我儘対策
今更ながらリングフィットアドベンチャーを買ってみました。継続するかはわかりませんが、できるだけ頑張ってみようと思います。
…はぁ?
思わず声も出なかった。発した言葉もそうだし、その発言の意図もそうだし。彼が何を言いたいのかが理解できなかったのだ。
「全てって、何だよ」
「お前の名声も、女も、プライドも!全部、全部おれによこせ!」
「名声?プライド?」
「あぁそうだ。お前がそれを持っている限り、おれはお前が気に食わない!」
何だそれ、理不尽もいいとこだ。お前に気に入られるためだけに俺の持つものを捨てろっていうのか。いい加減にしろよ。そんな我儘、受け入れていられるか。
「嫌だ」
「何だと?」
「お前、何でもかんでも自分の思い通りになると思うなよ」
きっと今まで彼はこんな我儘を言えば、それが通ってきたのだろう。「お前の全てをよこせ」なんて自分勝手な物言いなど、普通に生きていればそんなことなど言わぬはずだ。
理不尽な言動に苛立ちが募る。憎しみが生まれる。心が余裕を無くしていく。
目の前の存在が憎くなる。苛立ちが高まる。心が感情に飲み込まれていく。
…正常な判断が出来なくなる。
「お前の言うことは聞かない。それと、ウォーラをここに連れ去ったことは村長に伝える」
「は?そんなこと、爺さんが信じるかと思ってるのかよ。
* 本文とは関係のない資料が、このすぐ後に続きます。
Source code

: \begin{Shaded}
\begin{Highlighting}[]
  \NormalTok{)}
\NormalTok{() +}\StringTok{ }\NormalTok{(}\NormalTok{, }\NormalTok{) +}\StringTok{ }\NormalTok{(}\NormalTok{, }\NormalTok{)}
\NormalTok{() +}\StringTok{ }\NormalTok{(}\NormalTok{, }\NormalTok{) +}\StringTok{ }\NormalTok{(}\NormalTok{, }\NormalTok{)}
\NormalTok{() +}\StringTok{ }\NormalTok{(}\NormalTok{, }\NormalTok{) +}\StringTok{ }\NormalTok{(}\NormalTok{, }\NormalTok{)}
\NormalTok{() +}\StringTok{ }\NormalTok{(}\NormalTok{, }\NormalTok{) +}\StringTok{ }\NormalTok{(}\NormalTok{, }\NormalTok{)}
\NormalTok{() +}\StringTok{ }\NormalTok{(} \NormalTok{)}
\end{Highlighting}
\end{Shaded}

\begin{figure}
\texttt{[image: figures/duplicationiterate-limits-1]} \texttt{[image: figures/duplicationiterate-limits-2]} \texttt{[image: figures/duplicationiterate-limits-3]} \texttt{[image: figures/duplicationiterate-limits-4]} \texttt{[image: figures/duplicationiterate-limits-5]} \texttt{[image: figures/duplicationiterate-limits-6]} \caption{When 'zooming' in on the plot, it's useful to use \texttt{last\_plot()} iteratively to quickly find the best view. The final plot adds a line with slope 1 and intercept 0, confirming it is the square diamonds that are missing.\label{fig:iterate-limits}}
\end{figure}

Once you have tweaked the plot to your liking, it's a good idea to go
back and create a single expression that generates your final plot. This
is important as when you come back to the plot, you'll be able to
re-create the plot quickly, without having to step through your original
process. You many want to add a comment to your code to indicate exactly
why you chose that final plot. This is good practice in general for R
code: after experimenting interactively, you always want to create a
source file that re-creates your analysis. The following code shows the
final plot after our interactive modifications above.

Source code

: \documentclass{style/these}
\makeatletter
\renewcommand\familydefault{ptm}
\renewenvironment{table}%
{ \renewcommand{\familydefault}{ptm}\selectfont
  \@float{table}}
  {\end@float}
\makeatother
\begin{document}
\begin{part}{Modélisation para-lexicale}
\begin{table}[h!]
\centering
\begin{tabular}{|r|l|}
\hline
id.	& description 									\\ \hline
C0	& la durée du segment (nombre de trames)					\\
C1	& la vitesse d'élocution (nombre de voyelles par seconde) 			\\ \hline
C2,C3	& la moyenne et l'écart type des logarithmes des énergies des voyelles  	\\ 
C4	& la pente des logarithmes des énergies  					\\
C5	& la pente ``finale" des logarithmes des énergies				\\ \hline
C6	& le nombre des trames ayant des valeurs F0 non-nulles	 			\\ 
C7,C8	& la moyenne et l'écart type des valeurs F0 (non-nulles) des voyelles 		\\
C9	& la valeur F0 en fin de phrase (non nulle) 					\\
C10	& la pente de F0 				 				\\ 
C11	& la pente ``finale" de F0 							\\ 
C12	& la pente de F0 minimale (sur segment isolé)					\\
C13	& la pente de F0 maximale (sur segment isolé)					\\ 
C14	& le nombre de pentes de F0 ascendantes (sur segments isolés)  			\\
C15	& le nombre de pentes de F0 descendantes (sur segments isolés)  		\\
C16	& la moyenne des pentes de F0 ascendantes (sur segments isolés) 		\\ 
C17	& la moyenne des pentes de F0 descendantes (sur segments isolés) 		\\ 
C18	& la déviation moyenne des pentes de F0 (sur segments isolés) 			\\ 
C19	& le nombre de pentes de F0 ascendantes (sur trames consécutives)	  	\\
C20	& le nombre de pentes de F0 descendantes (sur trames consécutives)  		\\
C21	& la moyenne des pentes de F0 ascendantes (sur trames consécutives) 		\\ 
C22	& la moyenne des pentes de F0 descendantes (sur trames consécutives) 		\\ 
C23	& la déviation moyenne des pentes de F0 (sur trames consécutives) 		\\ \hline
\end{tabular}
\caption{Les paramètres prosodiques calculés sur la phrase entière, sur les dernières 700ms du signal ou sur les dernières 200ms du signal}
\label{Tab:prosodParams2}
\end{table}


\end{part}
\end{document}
血の繋がったおれとお前、どっちを信じるのかは明白だろ」
「お前馬鹿だろ。自分で言ってたじゃないか、俺が村長に評価されているって。それにウォーラが証言してくれれば、信用と値する人間は確実だ」
「ハハッ。ウォーラがお前に味方すると思ってるのか?」
「するに決まってるでしょ、馬鹿なの?」
そう言ったのは、先ほどまで息を整えて発言すら出来なかったウォーラ・ブライド自身だった。
ウォーラの感想は俺にとっても同様だ。彼女がここに来たのが彼女の意思でないとしたら、彼女もスコードに対して怒りを感じているはずだ。
スコードは何に自信を持っていたのかわからないが、ウォーラのその発言に狼狽するのだった。